• Exercise instructions:
Counting only lines that contain "also", state the total found in the material below. Add nothing else.

• Excerpted data:
::::::
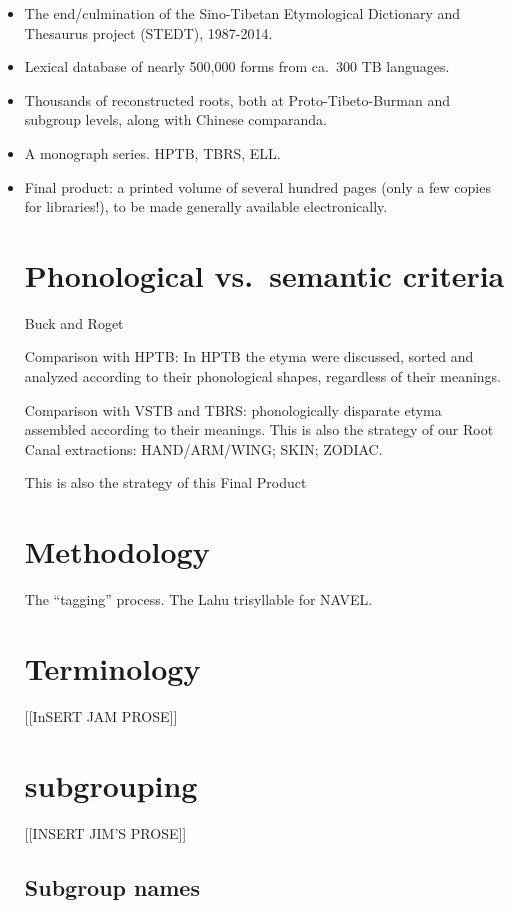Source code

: \begin{itemize}
\item The end/culmination of the Sino-Tibetan Etymological Dictionary and Thesaurus project (STEDT), 1987-2014.
\item Lexical database of nearly 500,000 forms from ca.\ 300 TB languages.
\item Thousands of reconstructed roots, both at Proto-Tibeto-Burman and subgroup levels, along with Chinese comparanda.
\item A monograph series. HPTB, TBRS, ELL.
\item Final product: a printed volume of several hundred pages (only a few copies for libraries!), to be made generally available electronically.

\section{Phonological vs.\ semantic criteria}

Buck and Roget

Comparison with HPTB: In HPTB the etyma were discussed, sorted and analyzed according to their phonological shapes, regardless of their meanings.

Comparison with VSTB and TBRS: phonologically disparate etyma assembled according to their meanings. This is also the strategy of our Root Canal extractions:
HAND/ARM/WING; SKIN; ZODIAC.

This is also the strategy of this Final Product

\section{Methodology}
The ``tagging'' process. The Lahu trisyllable for NAVEL.

\section{Terminology}

[[InSERT JAM PROSE]]

\section{subgrouping}

[[INSERT JIM'S PROSE]]

\subsection{Subgroup names}



\end{itemize}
::::::
• Task answer:
2